Sometimes I meet him in the basement. We have almost exactly the same red Peugeot Course racing bikes from the late seventies. We share knowledge on the subject, and once he told me of a place just outside Grenaa where an old bike mechanic still stocks reused original parts as a last bastion.


Cigarette Stubs


Scattered on and around around the exterior doorsteps leading to the entrance are discarded cigarette stubs. They act as indicators of the daily non-events that have unfolded at this given spot countless times: primarily the woman from the third floor, left, sitting on the concrete steps smoking cigarettes while chatting on the phone. Her favourite position is the top step, just in front of the door – which fosters a constant negotiation between her and the comings and goings of the building. At times, you can hear snippets from her conversation with some other person in the city, who might also be smoking on his or her doorstep.



It is as if the liminal space of the stairway at this point bleeds onto the street pavement. The private gradually becomes first semi-private then semi-public (because, for some reason, one does not smoke cigarettes on someone else’s doorstep) through a set of spatial demarcations, before finally one finds oneself at the street, heading into the city.

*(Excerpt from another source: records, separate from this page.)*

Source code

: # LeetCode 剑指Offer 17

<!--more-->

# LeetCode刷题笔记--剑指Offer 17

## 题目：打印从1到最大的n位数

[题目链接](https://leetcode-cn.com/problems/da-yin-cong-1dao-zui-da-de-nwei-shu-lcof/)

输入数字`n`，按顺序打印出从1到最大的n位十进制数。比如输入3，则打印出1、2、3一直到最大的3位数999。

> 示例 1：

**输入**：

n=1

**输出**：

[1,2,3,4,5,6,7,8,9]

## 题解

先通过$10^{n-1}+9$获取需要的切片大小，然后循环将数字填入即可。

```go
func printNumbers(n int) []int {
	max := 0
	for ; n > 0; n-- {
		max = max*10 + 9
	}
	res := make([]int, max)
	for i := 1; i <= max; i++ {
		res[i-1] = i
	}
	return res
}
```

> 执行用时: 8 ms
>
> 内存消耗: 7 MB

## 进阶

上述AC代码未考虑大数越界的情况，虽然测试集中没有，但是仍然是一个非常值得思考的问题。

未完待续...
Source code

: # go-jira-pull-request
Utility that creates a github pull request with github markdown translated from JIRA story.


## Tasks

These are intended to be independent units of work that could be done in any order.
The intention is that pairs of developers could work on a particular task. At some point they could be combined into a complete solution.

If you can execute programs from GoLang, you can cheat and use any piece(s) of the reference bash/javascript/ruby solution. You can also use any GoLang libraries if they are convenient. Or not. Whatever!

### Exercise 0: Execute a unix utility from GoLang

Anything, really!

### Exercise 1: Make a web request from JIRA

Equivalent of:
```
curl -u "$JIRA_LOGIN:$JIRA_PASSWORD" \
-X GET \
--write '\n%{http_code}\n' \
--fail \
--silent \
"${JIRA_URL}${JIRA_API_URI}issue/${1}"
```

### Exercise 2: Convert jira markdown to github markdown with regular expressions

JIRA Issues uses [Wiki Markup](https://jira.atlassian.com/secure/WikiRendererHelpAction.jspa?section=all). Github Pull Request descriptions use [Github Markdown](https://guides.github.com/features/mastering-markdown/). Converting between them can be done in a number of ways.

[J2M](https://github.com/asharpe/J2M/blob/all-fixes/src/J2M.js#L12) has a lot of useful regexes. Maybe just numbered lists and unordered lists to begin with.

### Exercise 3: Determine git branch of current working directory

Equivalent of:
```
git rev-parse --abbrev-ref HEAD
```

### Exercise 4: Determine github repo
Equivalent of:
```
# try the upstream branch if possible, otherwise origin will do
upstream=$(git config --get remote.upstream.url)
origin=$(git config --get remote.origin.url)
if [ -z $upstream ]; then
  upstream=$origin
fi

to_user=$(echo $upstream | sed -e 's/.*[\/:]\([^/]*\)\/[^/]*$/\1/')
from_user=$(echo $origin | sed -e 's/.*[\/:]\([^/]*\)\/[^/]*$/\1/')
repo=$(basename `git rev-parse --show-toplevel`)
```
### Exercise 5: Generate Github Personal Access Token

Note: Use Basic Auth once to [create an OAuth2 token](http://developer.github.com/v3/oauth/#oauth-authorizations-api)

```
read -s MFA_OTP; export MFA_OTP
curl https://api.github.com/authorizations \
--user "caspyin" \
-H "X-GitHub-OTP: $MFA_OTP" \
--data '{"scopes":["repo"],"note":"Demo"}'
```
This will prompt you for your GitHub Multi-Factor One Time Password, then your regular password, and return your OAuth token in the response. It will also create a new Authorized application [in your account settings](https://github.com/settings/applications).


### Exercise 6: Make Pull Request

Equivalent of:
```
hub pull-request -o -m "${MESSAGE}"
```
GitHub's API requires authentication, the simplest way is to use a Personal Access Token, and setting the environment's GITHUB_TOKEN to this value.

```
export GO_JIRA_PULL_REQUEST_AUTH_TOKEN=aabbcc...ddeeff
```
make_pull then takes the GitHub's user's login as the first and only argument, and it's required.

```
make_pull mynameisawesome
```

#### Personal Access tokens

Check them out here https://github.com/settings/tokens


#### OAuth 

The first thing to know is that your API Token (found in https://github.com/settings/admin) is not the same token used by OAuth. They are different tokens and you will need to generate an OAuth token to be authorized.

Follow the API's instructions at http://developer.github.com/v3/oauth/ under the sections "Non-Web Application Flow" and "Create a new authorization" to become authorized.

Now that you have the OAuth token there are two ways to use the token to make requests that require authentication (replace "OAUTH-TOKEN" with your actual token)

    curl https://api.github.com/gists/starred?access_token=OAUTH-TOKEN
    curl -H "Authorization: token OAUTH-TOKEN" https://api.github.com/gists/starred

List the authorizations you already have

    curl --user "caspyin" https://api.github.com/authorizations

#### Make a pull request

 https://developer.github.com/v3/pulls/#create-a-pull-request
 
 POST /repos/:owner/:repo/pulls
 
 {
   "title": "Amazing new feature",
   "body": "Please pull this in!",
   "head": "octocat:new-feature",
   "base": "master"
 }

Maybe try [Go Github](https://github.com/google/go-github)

The mailboxes are a miniature version of the building itself. Letters from various places enter each compartment. A full mailbox means someone is not home, is travelling, or is too busy to take care of their usual business. A mailbox with no name means someone has moved out, and the empty space (and mailbox) awaits a new inhabitant. Over the years, the names will change, be replaced, disappear – until eventually, none of the names remain. Someone will take over our place, our apartment, and our stairway. It will be theirs, and they will fill it with their desires and thoughts: listening to Boulevard Caféen, smoking cigarettes on the doorsteps, putting up notes in the laundry room, and keeping an eye on the comings and goings of number thirty-eight.